Llevo todo el día escuchando la guerra de cifras sobre el éxito o fracaso de la huelga general. Opiniones enfrentadas sobre su necesidad o inutilidad. Debates irreconciliables con frases tan tontas como que “esta es una huelga política” (¿y?). Incluso en una cadena han puesto el comentario que un célebre periodista de Telemadrid grabó ayer sobre el fracaso de la jornada de huelga que ni siquiera había empezado todavía, que digo yo que igual se confundió y era una predicción para uno de esos programas de videntes que se emiten de madrugada.

Dentro de un rato empezará otra guerra de cifras sobre la asistencia a las manifestaciones que aún no han terminado en muchas ciudades. Para los organizadores serán cientos de miles, para el Gobierno apenas unos miles… lo de siempre. De todos modos, digan lo que digan, cada vez estoy más convencida de que la gente solo se cree lo que se quiere creer, da igual lo que les razones, enseñes, demuestres… rojo o azul. Así de simple. Así de infantil.

Yo hoy he hecho huelga. No sé si ha servido de mucho porque mi despacho ha seguido funcionando, los demás han querido trabajar, aunque estén de acuerdo con los motivos de la huelga y en contra de todas las medidas que el actual Gobierno está tomando para se supone sacarnos de esta interminable crisis. Así que igual que eran libres de secundar la huelga sin ningún tipo de descuento en nómina, eran igualmente libres de ir a trabajar sin ningún tipo de reproche por mi parte. No hay nada que me desagrade más que esas imágenes de piquetes “informativos” insultando y agrediendo a los que abren negocio propio o ajeno. Siempre he creído que la violencia física o verbal, me da igual, te quita bastante razón.

Se que mis compañeros han ido a trabajar por una mezcla de cansancio y escepticismo. ¿De que va a servir?
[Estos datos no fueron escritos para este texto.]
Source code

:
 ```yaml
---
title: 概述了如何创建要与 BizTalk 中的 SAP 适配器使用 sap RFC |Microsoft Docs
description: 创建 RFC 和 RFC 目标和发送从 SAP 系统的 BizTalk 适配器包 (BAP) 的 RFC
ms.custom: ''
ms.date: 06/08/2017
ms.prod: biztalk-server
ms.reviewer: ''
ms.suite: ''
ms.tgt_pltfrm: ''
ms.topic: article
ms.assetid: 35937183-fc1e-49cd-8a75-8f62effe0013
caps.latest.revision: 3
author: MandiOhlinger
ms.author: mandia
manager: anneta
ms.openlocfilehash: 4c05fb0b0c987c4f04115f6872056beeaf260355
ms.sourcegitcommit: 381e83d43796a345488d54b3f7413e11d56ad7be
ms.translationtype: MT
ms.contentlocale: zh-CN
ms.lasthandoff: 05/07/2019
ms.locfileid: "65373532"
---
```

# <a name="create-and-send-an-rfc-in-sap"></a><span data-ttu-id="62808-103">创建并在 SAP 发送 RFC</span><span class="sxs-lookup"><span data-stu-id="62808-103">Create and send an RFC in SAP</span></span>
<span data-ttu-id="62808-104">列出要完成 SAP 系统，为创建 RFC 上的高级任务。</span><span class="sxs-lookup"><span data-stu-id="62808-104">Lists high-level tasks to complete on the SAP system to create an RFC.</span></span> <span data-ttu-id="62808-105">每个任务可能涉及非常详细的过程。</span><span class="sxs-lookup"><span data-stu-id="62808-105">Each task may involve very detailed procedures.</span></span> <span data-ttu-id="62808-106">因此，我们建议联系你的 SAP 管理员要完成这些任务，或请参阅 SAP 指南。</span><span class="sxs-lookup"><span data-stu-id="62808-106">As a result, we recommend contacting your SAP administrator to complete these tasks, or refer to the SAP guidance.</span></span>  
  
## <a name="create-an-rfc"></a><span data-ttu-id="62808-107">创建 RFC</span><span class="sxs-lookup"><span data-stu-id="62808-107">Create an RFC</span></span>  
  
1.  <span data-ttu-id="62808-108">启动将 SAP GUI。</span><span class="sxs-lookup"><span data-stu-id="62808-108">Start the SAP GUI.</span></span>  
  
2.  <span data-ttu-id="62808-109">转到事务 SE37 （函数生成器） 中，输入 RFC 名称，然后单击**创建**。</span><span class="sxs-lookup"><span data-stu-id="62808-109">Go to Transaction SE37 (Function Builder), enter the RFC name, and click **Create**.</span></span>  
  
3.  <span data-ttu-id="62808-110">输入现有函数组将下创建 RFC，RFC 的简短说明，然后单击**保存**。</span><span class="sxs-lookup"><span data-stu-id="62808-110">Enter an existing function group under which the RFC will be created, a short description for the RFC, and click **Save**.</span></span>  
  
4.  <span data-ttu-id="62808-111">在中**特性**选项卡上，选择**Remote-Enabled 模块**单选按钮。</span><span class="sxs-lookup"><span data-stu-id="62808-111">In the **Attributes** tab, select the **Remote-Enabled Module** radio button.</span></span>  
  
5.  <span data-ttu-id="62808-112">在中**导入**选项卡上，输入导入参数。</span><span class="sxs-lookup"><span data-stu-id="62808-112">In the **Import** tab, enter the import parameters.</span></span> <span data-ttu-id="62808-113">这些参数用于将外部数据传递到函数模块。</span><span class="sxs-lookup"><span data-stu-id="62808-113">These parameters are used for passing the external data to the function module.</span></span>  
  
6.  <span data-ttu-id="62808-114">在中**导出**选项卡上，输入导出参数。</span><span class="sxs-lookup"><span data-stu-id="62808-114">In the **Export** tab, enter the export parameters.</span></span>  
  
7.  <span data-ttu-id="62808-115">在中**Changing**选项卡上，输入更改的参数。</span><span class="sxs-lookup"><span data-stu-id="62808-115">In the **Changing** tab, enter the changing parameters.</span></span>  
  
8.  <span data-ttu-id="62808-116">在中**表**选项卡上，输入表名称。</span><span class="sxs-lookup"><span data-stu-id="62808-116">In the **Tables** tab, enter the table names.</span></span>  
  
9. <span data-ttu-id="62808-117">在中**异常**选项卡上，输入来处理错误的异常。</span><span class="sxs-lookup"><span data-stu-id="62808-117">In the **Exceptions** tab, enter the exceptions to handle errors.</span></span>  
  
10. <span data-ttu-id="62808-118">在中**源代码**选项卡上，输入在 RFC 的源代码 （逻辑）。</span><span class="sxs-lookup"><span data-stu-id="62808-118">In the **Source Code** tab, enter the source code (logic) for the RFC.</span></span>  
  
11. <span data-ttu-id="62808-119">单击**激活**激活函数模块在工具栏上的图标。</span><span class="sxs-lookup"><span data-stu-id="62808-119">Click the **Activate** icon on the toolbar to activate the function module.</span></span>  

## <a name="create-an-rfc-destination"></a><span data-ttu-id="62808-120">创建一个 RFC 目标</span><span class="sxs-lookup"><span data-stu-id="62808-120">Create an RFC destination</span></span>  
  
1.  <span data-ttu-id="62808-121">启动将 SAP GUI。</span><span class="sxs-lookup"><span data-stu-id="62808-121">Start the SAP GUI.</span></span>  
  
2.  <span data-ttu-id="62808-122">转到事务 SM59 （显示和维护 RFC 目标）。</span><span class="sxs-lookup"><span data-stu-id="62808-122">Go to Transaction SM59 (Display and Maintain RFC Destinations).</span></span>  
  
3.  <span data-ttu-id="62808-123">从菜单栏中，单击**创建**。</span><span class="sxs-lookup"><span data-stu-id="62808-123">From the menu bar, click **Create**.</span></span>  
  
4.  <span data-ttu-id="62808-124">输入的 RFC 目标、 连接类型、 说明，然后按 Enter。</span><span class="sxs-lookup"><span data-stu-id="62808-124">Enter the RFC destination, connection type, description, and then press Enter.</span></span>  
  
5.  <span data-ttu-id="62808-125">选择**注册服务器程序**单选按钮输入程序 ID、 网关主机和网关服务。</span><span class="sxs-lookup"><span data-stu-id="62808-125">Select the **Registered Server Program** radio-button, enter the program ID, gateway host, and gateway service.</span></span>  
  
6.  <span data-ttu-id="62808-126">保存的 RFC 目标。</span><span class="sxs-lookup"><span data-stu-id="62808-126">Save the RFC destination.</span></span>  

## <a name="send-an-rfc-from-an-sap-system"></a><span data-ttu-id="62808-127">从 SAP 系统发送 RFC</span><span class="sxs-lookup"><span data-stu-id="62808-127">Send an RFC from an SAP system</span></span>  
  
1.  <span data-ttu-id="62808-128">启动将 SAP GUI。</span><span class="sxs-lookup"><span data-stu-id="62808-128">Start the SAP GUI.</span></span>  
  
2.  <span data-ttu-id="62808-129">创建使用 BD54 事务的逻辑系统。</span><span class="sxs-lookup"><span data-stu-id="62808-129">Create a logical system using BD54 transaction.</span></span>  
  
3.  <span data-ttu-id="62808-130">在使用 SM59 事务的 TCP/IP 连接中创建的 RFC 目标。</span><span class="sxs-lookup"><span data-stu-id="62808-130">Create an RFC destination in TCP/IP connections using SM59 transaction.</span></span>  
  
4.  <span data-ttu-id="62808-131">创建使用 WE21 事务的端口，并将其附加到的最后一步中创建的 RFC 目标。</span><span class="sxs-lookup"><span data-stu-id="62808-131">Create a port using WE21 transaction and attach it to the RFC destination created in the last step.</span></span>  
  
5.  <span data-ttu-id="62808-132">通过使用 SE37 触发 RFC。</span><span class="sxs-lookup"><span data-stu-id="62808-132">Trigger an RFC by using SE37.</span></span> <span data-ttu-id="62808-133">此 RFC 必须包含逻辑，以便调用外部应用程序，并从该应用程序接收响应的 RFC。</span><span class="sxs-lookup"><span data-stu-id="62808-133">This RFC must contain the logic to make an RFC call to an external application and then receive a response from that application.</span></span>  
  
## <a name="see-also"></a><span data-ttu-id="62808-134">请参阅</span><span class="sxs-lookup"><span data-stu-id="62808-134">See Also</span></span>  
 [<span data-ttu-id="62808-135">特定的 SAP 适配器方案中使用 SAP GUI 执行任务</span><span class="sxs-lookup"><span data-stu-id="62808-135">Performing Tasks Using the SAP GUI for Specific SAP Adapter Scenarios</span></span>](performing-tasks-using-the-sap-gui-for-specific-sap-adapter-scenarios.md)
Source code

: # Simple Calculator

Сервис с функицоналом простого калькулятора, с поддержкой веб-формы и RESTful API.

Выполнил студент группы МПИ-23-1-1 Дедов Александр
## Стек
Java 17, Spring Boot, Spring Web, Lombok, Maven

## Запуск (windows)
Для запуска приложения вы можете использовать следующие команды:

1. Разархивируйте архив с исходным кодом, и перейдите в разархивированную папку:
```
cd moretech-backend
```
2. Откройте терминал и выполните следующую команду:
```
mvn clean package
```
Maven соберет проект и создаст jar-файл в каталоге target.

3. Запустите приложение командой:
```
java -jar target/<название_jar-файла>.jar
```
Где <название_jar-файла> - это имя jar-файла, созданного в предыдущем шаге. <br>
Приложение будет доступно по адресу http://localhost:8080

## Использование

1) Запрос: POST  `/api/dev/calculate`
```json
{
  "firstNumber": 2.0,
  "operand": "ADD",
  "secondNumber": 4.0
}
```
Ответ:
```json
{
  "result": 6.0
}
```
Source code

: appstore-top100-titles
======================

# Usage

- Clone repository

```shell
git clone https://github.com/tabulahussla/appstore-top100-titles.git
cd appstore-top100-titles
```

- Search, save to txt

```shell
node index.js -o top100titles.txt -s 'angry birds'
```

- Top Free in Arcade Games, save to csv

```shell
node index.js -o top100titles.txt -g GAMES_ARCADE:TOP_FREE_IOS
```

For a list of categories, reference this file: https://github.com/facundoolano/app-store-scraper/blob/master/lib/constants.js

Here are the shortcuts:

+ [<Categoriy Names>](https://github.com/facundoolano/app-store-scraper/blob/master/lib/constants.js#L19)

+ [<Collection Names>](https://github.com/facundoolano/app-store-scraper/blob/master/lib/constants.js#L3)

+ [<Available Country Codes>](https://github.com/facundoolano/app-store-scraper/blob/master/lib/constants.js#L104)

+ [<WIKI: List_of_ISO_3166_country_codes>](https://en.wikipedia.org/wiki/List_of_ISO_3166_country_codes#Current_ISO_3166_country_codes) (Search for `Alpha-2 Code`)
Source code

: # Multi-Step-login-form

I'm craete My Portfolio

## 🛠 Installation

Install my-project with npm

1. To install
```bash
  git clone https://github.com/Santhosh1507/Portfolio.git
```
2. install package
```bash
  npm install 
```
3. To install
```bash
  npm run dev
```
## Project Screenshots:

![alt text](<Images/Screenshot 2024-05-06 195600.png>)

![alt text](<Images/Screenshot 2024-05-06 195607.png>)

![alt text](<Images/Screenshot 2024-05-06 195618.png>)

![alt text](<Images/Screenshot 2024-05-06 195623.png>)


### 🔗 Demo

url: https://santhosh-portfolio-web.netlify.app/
A quien vamos a perjudicar excepto a nosotros mismos que mañana tendremos trabajo acumulado? ¿Y si llama algún cliente? Y lo respeto. Pero es una pena que esta medida, una de las pocas que tenemos los ciudadanos de a pie para mantener un pulso con el poder político y económico, no sea masivamente utilizada por todos los que protestan (y mucho) de manera particular en sus casas, o en el bar, o con los compañeros de trabajo…

Porque muchos piensan que ya se manifestarán otros, que ya harán huelga otros, que ya firmaran peticiones otros, que total por una persona más o menos no se va a notar… y así suman miles. También se que muchas personas, otras miles o cientos de miles, están totalmente de acuerdo con las medidas que este Gobierno ha tomado, da igual que haya mentido o engañado, ellos votan al partido no al programa, votan la ideología de ese partido, lo que para ellos representa en cuanto a orden, tradición, seguridad…

En días como hoy y si todos fuéramos coherentes con nuestras ideas, indignación y reivindicaciones, se tenía que haber parado medio país. Muchos deberían haber superado ese miedo (totalmente comprensible) de perder el precario empleo que afortunadamente tienen y no haber acudido a trabajar, los padres que andan desgañitándose contra los recortes educativos no deberían haber llevado a sus hijos al colegio, nadie debería haber comprado nada… entonces se hubiera demostrado que “casi todos” estamos hartos, que no aguantamos más.

Porque como dice el dicho: Ni son todos los que están, ni están todos los que son.